Here is a great quote from James McMasters on the entire experience
“The exorbitantly high ticket prices coupled with the perpetually sold-out status of the production prohibit most working class people of color from attending the show. Given that the production’s audience, then, is overwhelmingly white and upper-middle-class, one wonders about the reception of the show’s racial performance. How many one-percenters walk away from Hamilton thinking that they are on the right side of history simply because they exchanged hundreds of dollars for the opportunity to sit through a racialized song and dance? My guess: too many.”
Watching A Brown ‘Hamilton’ With A White Audience: Code Switch …
www.npr.org/sections/codeswitch/2016/03/08/…/a-brown-hamilton-a-white-audience
Mar 8, 2016 –
What I will say about Hamilton is that Lin-Manuel Miranda has shared the profits with the cast that helped build it. Miranda recognizes their contribution and the fact that the work wouldn’t be what it is without their artistry. As anyone working in live theatre will tell you, that is a refreshing sea change. Think about how the cast of A Chorus Line could have done had they been given a small percentage of what is basically a play about them.

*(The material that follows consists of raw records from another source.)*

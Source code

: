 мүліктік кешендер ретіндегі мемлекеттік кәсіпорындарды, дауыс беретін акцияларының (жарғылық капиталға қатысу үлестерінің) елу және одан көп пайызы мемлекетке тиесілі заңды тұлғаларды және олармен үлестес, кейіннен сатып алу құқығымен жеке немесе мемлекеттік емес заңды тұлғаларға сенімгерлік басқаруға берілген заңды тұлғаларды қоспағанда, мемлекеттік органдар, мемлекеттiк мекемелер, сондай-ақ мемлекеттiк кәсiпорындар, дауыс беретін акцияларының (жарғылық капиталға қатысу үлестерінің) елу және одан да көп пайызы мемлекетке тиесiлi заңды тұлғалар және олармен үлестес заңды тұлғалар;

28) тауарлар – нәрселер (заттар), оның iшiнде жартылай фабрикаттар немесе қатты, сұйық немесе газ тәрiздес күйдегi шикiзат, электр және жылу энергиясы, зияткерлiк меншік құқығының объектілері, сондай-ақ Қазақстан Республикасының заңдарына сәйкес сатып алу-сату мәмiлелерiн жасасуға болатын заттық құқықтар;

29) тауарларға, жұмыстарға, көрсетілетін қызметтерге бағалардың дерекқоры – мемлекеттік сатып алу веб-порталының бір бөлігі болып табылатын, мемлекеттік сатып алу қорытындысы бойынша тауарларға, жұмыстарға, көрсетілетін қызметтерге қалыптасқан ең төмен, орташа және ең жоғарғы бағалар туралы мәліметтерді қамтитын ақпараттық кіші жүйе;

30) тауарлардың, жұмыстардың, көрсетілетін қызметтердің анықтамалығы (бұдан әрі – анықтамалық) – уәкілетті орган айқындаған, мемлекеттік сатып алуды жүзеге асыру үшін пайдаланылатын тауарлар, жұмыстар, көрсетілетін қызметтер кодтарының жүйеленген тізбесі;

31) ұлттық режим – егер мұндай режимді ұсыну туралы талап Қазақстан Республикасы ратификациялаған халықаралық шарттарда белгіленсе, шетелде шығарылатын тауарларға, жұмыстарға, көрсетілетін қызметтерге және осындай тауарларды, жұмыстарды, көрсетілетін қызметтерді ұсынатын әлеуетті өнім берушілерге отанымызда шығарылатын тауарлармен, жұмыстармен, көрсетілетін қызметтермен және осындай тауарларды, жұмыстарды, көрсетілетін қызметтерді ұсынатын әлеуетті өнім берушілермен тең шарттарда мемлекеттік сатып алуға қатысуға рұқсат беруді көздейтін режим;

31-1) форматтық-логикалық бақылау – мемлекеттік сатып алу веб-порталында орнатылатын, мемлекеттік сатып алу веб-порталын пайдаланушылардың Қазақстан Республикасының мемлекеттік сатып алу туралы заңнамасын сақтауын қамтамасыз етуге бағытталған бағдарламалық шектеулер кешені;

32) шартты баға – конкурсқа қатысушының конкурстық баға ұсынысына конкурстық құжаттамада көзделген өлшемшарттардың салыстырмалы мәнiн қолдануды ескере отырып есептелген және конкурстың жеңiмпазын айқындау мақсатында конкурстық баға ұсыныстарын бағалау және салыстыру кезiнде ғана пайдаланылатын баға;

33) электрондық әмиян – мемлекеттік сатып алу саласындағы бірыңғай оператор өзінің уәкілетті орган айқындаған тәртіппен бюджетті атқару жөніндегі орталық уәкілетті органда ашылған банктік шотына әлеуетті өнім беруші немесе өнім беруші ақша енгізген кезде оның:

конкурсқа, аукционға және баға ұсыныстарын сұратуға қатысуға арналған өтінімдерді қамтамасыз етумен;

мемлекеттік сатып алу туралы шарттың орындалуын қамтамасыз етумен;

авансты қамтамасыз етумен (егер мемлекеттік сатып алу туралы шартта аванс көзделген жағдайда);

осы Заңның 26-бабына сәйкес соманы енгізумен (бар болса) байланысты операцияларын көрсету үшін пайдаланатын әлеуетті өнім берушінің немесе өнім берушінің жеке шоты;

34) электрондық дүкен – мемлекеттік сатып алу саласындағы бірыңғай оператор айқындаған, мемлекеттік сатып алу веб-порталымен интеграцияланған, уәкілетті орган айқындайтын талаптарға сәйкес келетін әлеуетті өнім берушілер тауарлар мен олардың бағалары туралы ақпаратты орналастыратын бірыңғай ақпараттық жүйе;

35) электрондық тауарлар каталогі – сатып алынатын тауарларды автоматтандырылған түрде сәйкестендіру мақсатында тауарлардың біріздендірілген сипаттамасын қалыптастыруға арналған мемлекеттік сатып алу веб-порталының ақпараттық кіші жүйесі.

Bottom line we are not vocal enough. We do not speak out when we should and we allow things to continue. I am not saying that everyone needs to carry a sign, or get in the face of casting directors. You do have power: your voice and your money. Write, tweet, email to the big guns in charge, and then write to their sponsors. Start voting with your dollar and stop buying entertainment that lacks integrity. Far too often I hear the excuse “ If I boycotted everything that upset me I wouldn’t be able to buy anything.” So you choose to do nothing and of course that’s how they win. As artists we need to build work that reflects the world we live in. Our work is about our dreams, desires, and our fears. Why do we think they are somehow only limited to a white experience? I am not asking you to take on the burden of responsibility for the entire system. I am asking you to change it by how you act now.